The issue is thus whether the contractual limitation in this case was reasonable. This court has reached the issue of passage contracts in the past. In Schroeder v. Holland-America Cruises, 171 N.J. Super. 584, 585 (App. Div. 1980), we upheld the time limitation for filing suit contained in a passage contract. In a brief opinion, we relied on Geller v. Holland-America Line, 201 F. Supp. 508 (S.D.N.Y. 1961), aff'd, 298 F.2d 618 (2nd Cir.), cert. denied, 370 U.S. 909, 82 S. Ct. 1256, 8 L. Ed. 2d 403 (1962), for support. The Geller court held that where plaintiff received her ticket in advance and failed to read the terms of the passage contract, she was nonetheless bound by the terms of the contract. 201 F. Supp. at 509.
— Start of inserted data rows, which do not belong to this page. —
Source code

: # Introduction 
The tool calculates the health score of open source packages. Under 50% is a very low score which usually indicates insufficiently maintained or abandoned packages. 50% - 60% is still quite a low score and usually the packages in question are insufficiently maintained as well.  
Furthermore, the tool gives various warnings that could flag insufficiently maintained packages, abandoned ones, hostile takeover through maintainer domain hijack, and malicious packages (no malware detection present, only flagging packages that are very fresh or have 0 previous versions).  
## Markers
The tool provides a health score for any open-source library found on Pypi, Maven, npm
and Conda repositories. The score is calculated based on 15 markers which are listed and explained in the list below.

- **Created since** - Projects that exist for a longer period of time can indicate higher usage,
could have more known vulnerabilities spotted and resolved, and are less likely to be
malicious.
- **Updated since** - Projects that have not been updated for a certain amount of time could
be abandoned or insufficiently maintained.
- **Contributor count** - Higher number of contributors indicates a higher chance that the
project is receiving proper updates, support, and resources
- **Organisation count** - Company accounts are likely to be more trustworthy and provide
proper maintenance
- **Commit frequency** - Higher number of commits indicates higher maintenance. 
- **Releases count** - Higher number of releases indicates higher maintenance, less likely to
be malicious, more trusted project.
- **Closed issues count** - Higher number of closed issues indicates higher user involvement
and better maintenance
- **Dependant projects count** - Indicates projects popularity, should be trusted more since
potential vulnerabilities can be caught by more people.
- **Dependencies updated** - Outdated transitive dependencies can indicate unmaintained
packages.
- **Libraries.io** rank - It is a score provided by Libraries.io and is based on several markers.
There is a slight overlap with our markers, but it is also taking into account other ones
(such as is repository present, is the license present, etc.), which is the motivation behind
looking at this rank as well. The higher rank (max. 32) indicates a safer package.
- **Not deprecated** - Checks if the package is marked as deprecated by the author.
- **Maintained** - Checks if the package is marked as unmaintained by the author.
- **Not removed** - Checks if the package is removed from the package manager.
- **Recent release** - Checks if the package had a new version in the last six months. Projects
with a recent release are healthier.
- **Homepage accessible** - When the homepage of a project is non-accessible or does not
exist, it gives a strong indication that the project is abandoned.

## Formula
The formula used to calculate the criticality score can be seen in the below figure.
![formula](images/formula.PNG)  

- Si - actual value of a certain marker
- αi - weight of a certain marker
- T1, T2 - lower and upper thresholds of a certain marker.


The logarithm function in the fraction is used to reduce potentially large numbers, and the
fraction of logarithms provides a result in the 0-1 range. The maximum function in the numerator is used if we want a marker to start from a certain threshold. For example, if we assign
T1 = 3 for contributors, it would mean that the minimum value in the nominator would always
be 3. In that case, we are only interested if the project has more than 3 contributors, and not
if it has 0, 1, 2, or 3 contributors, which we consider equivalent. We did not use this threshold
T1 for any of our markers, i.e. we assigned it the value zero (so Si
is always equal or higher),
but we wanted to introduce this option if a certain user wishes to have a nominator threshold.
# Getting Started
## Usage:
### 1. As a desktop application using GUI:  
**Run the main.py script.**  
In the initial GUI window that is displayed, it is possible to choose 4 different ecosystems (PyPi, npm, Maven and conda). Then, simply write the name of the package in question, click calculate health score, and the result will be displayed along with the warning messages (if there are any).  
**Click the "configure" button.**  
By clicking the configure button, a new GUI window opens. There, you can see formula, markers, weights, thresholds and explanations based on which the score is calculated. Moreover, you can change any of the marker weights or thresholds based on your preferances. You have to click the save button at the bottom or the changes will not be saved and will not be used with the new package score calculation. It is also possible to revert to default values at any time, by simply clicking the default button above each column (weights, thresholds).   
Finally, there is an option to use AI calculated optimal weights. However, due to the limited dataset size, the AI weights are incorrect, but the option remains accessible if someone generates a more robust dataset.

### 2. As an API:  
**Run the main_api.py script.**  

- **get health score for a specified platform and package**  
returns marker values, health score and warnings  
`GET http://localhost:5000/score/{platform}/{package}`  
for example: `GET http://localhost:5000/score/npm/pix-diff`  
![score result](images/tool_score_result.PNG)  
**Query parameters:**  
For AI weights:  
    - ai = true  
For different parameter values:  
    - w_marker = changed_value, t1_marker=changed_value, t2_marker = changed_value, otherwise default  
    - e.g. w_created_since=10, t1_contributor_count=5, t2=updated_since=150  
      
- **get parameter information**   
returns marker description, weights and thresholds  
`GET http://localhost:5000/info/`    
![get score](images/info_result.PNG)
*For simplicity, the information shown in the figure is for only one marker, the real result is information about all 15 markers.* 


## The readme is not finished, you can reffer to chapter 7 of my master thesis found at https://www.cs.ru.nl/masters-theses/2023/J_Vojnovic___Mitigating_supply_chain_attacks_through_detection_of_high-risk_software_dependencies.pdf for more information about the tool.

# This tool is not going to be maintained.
More recently, the federal courts have similarly found that to be upheld, these passenger contracts must not be unreasonable or fundamentally unfair. Dempsey v. Norwegian Cruise Line, 972 F.2d 998, 999 (9th Cir. 1992); cf. Carnival Cruise Lines, Inc. v. Shute, 499 U.S. 585, 593-95, 111 S. Ct. 1522, 1527-28, 113 L. Ed. 2d 622, 631-33 (1991) (holding that courts must examine forum selection provisions in passenger contracts to determine whether they are unreasonable or fundamentally unfair). Further, where the terms of the contract are reasonably communicated, the contract will be upheld. See Spataro v. Kloster Cruise, Ltd., 894 F.2d 44, 46 (2nd Cir. 1990); see also Lowe v. Air Jamaica, Ltd., 755 F. Supp. 1013, 1017 (S.D. Fla. 1990) (finding that contractual terms in a passage contract are binding if conspicuously displayed). Here, Holland provided the ticket to plaintiff in advance, and the terms in question were conspicuously displayed on the ticket. Plaintiff does not dispute that she received the ticket in advance and that it reported the terms of the contract.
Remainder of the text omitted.